FOM: a world where all definable reals are recursive

Stephen G Simpson simpson at math.psu.edu
Thu Apr 13 17:16:33 EDT 2000


Andrej Bauer (FOM, 13 April 2000) writes:

 > So if we're going to look for a connection with intuitionistic
 > models, we should look at the Kripke model, *before* we collapse it
 > into a classical model.

Yes, that seems exactly right.

 > The poset in question are the Medvedev degrees, right? 

The poset that I use is set of nonempty Pi^0_1 subsets of 2^omega,
ordered by inclusion.  To carry out my forcing argument, I use the
fact that the Medvedev complete part of this poset has a strong
homogeneity property: any two Pi^0_1 sets in it are recursively
homeomorphic.

 > To say that some point p in a PER model is definable is to say that
 > there exists a formula P(x), whose only free variable is x, such that
 > it is provable (intuitionistically) that
 > 
 >         "there exists exactly one x such that P(x)"
 > 
 > and, when we interpret P(x) in the PER model, P(p) is valid.

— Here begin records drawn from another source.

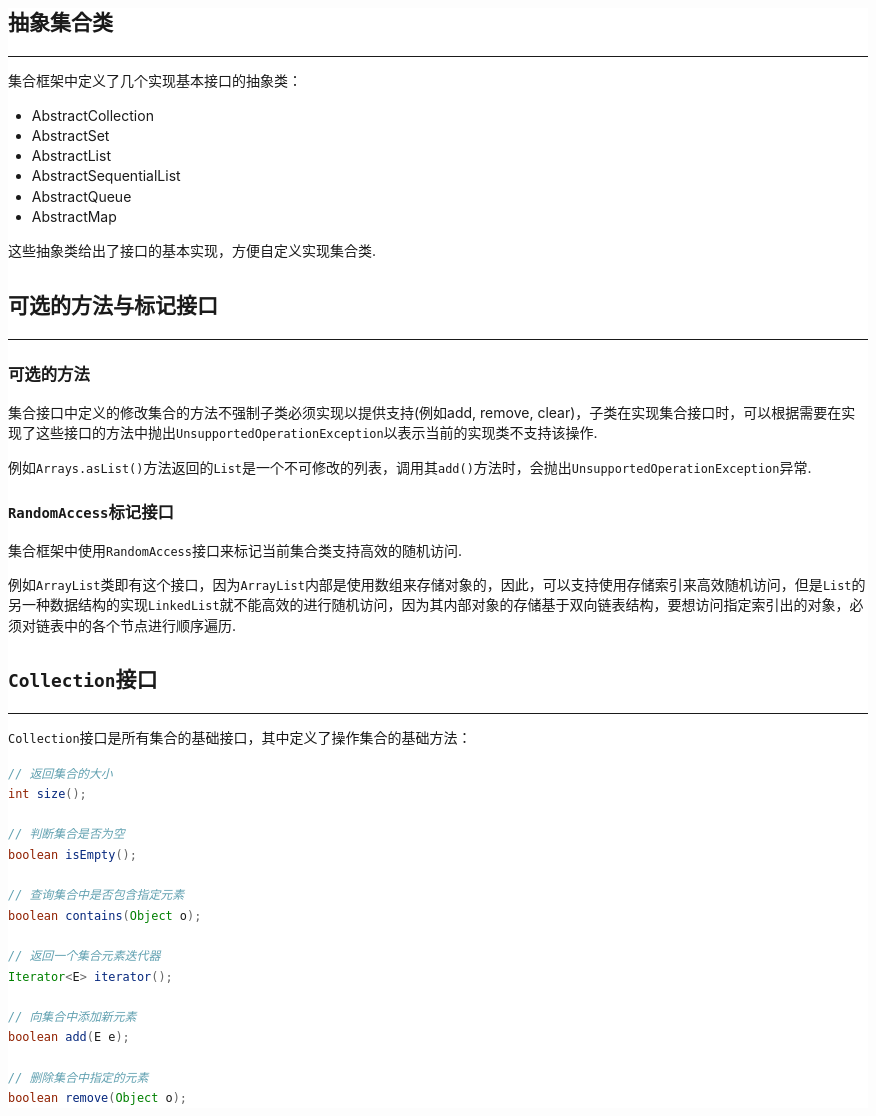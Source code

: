## 抽象集合类

---

集合框架中定义了几个实现基本接口的抽象类：

- AbstractCollection
- AbstractSet
- AbstractList
- AbstractSequentialList
- AbstractQueue
- AbstractMap

这些抽象类给出了接口的基本实现，方便自定义实现集合类.

## 可选的方法与标记接口

---

### 可选的方法

集合接口中定义的修改集合的方法不强制子类必须实现以提供支持(例如add, remove, clear)，子类在实现集合接口时，可以根据需要在实现了这些接口的方法中抛出`UnsupportedOperationException`以表示当前的实现类不支持该操作.

例如`Arrays.asList()`方法返回的`List`是一个不可修改的列表，调用其`add()`方法时，会抛出`UnsupportedOperationException`异常.

### `RandomAccess`标记接口

集合框架中使用`RandomAccess`接口来标记当前集合类支持高效的随机访问.

例如`ArrayList`类即有这个接口，因为`ArrayList`内部是使用数组来存储对象的，因此，可以支持使用存储索引来高效随机访问，但是`List`的另一种数据结构的实现`LinkedList`就不能高效的进行随机访问，因为其内部对象的存储基于双向链表结构，要想访问指定索引出的对象，必须对链表中的各个节点进行顺序遍历.

## `Collection`接口

---

`Collection`接口是所有集合的基础接口，其中定义了操作集合的基础方法：

```java
// 返回集合的大小
int size();

// 判断集合是否为空
boolean isEmpty();

// 查询集合中是否包含指定元素
boolean contains(Object o);

// 返回一个集合元素迭代器
Iterator<E> iterator();

// 向集合中添加新元素
boolean add(E e); 

// 删除集合中指定的元素
boolean remove(Object o);
```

OK, that clears up the discrepency.  You are talking about what I
would call ``definability in a theory'' (the intuitionistic theory in
which ``there exists exactly one x such that P(x)'' is provable), but
I have been talking about ``definability in a model''.  To say that a
point p of a model M is definable in M is to say that there exists a
formula P(x) whose only free variable is x, such that M satisfies
``there exists exactly one x such that P(x)'', and M satisfies P(p).
This kind of definability is purely model-theoretic and has nothing to
do with provability.  In this sense of definability, the Halting
Problem is definable in any omega-model which contains it.  (An
omega-model is a model where the integers are standard.)

My result is that there is an omega-model M of WKL_0 such that for all
reals x and y in M, if x is definable in M using y as a parameter,
then x is Turing reducible to y, i.e., computable from y.  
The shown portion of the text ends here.